An island on fire in the Tomsk region
  1. This is one of the most significant fires of the month. An entire island burned down in the Tomsk region. It burned 100,000 square meters of dead grass. At the same time, there were 34 buildings destroyed on the island. Firefighters were brought to extinguish the fire by boat. Curiously, according to the same report, no official buildings exist on the island. 
  2.  Another fire in St. Petersburg occurred on 17 April at the Magneton plant at 9 Kurchatova St. This plant produces magnetic materials and components, particularly for the automotive and medical industries. Witnesses reported that they heard a 'popping' sound. 

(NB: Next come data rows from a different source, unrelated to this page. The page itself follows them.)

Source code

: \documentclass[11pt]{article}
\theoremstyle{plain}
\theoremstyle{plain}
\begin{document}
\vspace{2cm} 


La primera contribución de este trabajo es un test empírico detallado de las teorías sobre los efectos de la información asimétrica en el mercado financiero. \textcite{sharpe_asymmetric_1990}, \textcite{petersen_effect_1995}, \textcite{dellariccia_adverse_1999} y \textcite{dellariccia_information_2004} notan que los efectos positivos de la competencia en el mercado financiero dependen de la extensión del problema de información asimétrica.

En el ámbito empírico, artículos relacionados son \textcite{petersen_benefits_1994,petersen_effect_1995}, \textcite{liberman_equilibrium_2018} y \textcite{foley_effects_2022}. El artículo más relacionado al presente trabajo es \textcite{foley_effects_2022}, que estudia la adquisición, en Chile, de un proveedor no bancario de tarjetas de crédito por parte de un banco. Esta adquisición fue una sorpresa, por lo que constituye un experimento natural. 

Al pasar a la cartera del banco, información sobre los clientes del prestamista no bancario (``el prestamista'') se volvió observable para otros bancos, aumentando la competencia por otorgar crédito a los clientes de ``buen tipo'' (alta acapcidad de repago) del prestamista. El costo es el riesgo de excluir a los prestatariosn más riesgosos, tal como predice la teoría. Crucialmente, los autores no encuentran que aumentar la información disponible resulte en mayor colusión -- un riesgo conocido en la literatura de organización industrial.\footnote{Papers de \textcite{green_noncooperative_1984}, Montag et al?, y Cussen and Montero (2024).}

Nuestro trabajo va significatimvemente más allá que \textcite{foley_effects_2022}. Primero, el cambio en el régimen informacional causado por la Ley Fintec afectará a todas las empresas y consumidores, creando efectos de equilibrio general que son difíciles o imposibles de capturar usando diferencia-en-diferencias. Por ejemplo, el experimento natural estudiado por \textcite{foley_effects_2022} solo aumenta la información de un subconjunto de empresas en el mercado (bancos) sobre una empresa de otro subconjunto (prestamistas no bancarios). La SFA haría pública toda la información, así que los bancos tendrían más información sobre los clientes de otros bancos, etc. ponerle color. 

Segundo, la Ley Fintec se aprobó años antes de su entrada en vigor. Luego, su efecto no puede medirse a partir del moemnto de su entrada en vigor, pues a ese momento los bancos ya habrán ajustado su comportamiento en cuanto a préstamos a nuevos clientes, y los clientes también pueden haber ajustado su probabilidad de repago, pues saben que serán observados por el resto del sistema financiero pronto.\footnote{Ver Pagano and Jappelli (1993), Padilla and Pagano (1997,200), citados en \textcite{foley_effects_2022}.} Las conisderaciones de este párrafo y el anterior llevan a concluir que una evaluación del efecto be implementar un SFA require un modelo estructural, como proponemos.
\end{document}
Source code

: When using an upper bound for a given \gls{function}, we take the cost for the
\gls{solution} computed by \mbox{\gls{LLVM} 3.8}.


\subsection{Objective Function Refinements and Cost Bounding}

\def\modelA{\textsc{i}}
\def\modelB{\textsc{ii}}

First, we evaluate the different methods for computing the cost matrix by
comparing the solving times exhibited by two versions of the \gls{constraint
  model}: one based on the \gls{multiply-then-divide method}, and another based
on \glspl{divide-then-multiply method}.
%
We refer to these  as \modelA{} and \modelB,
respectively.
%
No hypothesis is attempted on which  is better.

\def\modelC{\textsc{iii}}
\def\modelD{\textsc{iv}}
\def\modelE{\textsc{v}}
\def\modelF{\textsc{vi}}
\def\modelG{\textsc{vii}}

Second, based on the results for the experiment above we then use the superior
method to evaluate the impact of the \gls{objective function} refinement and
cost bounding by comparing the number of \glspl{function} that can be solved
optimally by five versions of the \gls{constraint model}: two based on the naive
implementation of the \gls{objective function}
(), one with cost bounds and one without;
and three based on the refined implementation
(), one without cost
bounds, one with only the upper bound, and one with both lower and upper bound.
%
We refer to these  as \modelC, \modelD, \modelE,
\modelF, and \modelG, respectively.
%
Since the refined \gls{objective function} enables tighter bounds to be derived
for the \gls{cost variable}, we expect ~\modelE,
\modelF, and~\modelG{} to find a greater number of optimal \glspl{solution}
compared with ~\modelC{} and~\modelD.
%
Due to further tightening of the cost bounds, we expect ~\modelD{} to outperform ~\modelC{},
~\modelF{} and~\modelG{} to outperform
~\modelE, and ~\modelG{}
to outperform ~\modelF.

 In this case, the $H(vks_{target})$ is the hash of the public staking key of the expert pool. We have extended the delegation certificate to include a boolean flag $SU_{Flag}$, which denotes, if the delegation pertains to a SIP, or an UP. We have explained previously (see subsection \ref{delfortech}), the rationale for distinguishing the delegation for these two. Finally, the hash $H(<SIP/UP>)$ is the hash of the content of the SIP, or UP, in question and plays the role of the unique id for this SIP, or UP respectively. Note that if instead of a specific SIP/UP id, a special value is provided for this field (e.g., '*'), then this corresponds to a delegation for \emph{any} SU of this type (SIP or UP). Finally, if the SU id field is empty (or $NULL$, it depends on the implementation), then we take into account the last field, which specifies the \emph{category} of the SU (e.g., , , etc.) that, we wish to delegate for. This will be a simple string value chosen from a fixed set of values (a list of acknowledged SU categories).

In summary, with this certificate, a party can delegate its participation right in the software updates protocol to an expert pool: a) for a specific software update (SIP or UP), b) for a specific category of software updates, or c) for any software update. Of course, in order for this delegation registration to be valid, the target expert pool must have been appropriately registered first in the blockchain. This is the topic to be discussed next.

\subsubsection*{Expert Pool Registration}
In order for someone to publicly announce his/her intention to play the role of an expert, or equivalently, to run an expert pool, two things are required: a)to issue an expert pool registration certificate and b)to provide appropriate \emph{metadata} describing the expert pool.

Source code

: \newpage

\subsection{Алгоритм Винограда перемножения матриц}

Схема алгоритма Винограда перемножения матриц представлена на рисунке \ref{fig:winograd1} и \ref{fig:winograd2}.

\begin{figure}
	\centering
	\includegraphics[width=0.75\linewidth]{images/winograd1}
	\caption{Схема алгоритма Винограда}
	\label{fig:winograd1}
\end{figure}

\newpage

"Fox tail" as a "technological processes"
  1. We had another adventure in St Petersburg in two days—this time at the Kirov Plant. The plant produces a variety of heavy equipment, including metallurgical, power generation, and mechanical engineering equipment. Following the fire, a column of dirty red smoke billowed over the plant. It could have been poisonous gas, but later an official "explanation" was issued by the plant's management. According to them, it was a "fox tail". It rose above the plant due to "technological processes" and did not violate Russian sanitary standards.
  2. On 18 June, the Russian military's division headquarters was on fire. It took place near Yekaterinburg. It started in the division commander's office on the building's second floor. At the time, all staff members had a day of rest. 
  3. Finally, the fire at the Center for Hygiene and Epidemiology in Voronezh, Russia, is worth mentioning. Visitors and employees were evacuated from the premises.

As we can see, fire drama in Russia is growing. Even Russia's largest and most "modern" businesses are burning down. Regarding the number of fires, June was the hottest, and May was notable for the scale of the fire. 

Short reports in the Russian media clarify that the country's leadership and various enterprises are increasingly trying to conceal the actual scale of the tragedies. Moreover, the security situation at Russian enterprises is poor. As a result, logistics facilities, oil refineries, storage facilities, and factories are currently the most vulnerable.